RECORDED INFORMATION Start Marker

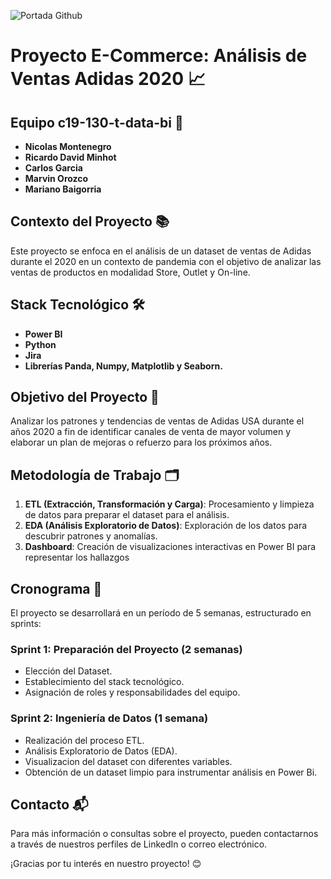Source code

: ![Portada Github](https://github.com/user-attachments/assets/23ea9cda-b036-41c9-8fea-384fd33d0a6b)


# Proyecto E-Commerce: Análisis de Ventas Adidas 2020  📈

## Equipo c19-130-t-data-bi 👥
- **Nicolas Montenegro**
- **Ricardo David Minhot**
- **Carlos Garcia**
- **Marvin Orozco**
- **Mariano Baigorria**

## Contexto del Proyecto 📚
Este proyecto se enfoca en el análisis de un dataset de ventas de Adidas durante el 2020 en un contexto de pandemia con el objetivo de analizar las ventas de productos en modalidad Store, Outlet y On-line.

## Stack Tecnológico 🛠️
- **Power BI**
- **Python**
- **Jira** 
- **Librerías Panda, Numpy, Matplotlib y Seaborn.**

## Objetivo del Proyecto 🎯
Analizar los patrones y tendencias de ventas de Adidas USA durante el años 2020 a fin de identificar canales de venta de mayor volumen y elaborar un plan de mejoras o refuerzo para los próximos años.

## Metodología de Trabajo 🗂️
1. **ETL (Extracción, Transformación y Carga)**: Procesamiento y limpieza de datos para preparar el dataset para el análisis.
2. **EDA (Análisis Exploratorio de Datos)**: Exploración de los datos para descubrir patrones y anomalías.
3. **Dashboard**: Creación de visualizaciones interactivas en Power BI para representar los hallazgos

## Cronograma 📅
El proyecto se desarrollará en un período de 5 semanas, estructurado en sprints:

### Sprint 1: Preparación del Proyecto (2 semanas)
- Elección del Dataset.
- Establecimiento del stack tecnológico.
- Asignación de roles y responsabilidades del equipo.

### Sprint 2: Ingeniería de Datos (1 semana)
- Realización del proceso ETL.
- Análisis Exploratorio de Datos (EDA).
- Visualizacion del dataset con diferentes variables.
- Obtención de un dataset limpio para instrumentar análisis en Power Bi.

## Contacto 📬
Para más información o consultas sobre el proyecto, pueden contactarnos a través de nuestros perfiles de LinkedIn o correo electrónico.

¡Gracias por tu interés en nuestro proyecto! 😊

RECORDED INFORMATION End Marker

▶ _DIRECTIONS FOR THIS TASK_
What is needed is an exact copy of the lines from the one containing "- **Carlos Garcia**" through the final line of the data, both included, and nothing more.

▶ _SOLVED EXERCISE_
- **Carlos Garcia**
- **Marvin Orozco**
- **Mariano Baigorria**

## Contexto del Proyecto 📚
Este proyecto se enfoca en el análisis de un dataset de ventas de Adidas durante el 2020 en un contexto de pandemia con el objetivo de analizar las ventas de productos en modalidad Store, Outlet y On-line.

## Stack Tecnológico 🛠️
- **Power BI**
- **Python**
- **Jira** 
- **Librerías Panda, Numpy, Matplotlib y Seaborn.**

## Objetivo del Proyecto 🎯
Analizar los patrones y tendencias de ventas de Adidas USA durante el años 2020 a fin de identificar canales de venta de mayor volumen y elaborar un plan de mejoras o refuerzo para los próximos años.

## Metodología de Trabajo 🗂️
1. **ETL (Extracción, Transformación y Carga)**: Procesamiento y limpieza de datos para preparar el dataset para el análisis.
2. **EDA (Análisis Exploratorio de Datos)**: Exploración de los datos para descubrir patrones y anomalías.
3. **Dashboard**: Creación de visualizaciones interactivas en Power BI para representar los hallazgos

## Cronograma 📅
El proyecto se desarrollará en un período de 5 semanas, estructurado en sprints:

### Sprint 1: Preparación del Proyecto (2 semanas)
- Elección del Dataset.
- Establecimiento del stack tecnológico.
- Asignación de roles y responsabilidades del equipo.

### Sprint 2: Ingeniería de Datos (1 semana)
- Realización del proceso ETL.
- Análisis Exploratorio de Datos (EDA).
- Visualizacion del dataset con diferentes variables.
- Obtención de un dataset limpio para instrumentar análisis en Power Bi.

## Contacto 📬
Para más información o consultas sobre el proyecto, pueden contactarnos a través de nuestros perfiles de LinkedIn o correo electrónico.

¡Gracias por tu interés en nuestro proyecto! 😊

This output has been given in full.